POWIAT – Jeżdżę często rowerem ścieżką wzdłuż ul. Chyliczkowskiej w kierunku Pólka – opowiada pan Roman, nasz czytelnik. – Po twarzy smagają mnie gałęzie rosnących przy drodze drzew. Nie rozumiem, dlaczego nikt ich nie przycina…
Nasz czytelnik zwraca uwagę, że w Piasecznie i jego najbliższych okolicach cały czas przybywa nowych chodników i tras dla rowerzystów.
– Ta wzdłuż Chyliczkowskiej też powstała stosunkowo niedawno – dodaje. – Szkoda tylko, że nikt później o tę infrastrukturę nie dba. Na ścieżkę „wychodzą” gałęzie drzew. Trzeba opuszczać głowę, aby o nie nie zawadzić lub jechać skrajem ciągu. Nie tak to powinno wyglądać…
Mężczyzna zwraca też uwagę na porastające brzeg ścieżki chwasty.
– Czy naprawdę przynajmniej raz do roku nie można ich usunąć lub opryskać? – dziwi się. Okazuje się, że tego typu problemy występują nie tylko w rejonie Pólka. Podobnie zarośnięty gałęziami jest choćby chodnik wzdłuż ul. Leśnej w Łoziskach (w rejonie nowego ronda). Z kolej ścieżka pieszo-rowerowa ciągnąca się wzdłuż Postępu od zimy jest pokryta piaskiem, używanym do walki z oblodzeniami. Na problem ten zwracaliśmy już uwagę, ale jak do tej pory ani zarządca drogi, którym jest powiat piaseczyński, ani nikt inny się nim nie zajął.
TW
„Z kolej ścieżka pieszo-rowerowa”
Nie ma czegoś takiego jak ścieżka pieszo-rowerowa. Przepisy ruchu drogowego do ręki i prosze sprawdzić. Jest chodnik, albo ścieżka rowerowa. Ścieżka pieszo rowerowa To wymysł pseudodrziennikarzy którzy próbują usprawiedliwić nieudolność twórców tych bubli.

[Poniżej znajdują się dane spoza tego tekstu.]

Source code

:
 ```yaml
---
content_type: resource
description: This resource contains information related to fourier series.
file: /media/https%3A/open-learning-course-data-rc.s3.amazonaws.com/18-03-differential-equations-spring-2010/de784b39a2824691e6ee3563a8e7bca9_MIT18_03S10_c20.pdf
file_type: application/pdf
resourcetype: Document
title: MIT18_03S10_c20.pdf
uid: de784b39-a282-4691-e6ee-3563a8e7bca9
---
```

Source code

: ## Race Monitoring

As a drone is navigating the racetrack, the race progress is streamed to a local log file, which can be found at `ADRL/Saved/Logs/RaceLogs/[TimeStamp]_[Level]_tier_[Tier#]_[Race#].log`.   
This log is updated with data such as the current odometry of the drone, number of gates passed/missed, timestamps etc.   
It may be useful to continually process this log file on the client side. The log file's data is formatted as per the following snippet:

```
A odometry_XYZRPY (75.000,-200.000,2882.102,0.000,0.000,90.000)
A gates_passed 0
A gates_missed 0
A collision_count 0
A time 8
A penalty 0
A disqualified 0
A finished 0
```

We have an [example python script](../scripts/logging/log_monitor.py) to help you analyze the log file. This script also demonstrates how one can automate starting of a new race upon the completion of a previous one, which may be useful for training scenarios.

Każdy cyklista winien posiadać przy sobie sekator. Po odczuciu ze gałąź smagnęła dowolną część ciała cyklisty, nalezy się zatrzymać, cofnąć w tył i przedmiotową gałąź posiadanym sekatorem przyciąć. Daje tym cyklista świadectwo postawy obywatelskiej i troski o wspólne dobro. Bowiem władze lokalne nie mają fizycznej mozliwości zajmować sie wszystkimi problemami trapiącymi mieszkańców. Oddolne inicjatywy są bardzo cenne i kształtują pożądane wzorce obywatelskie.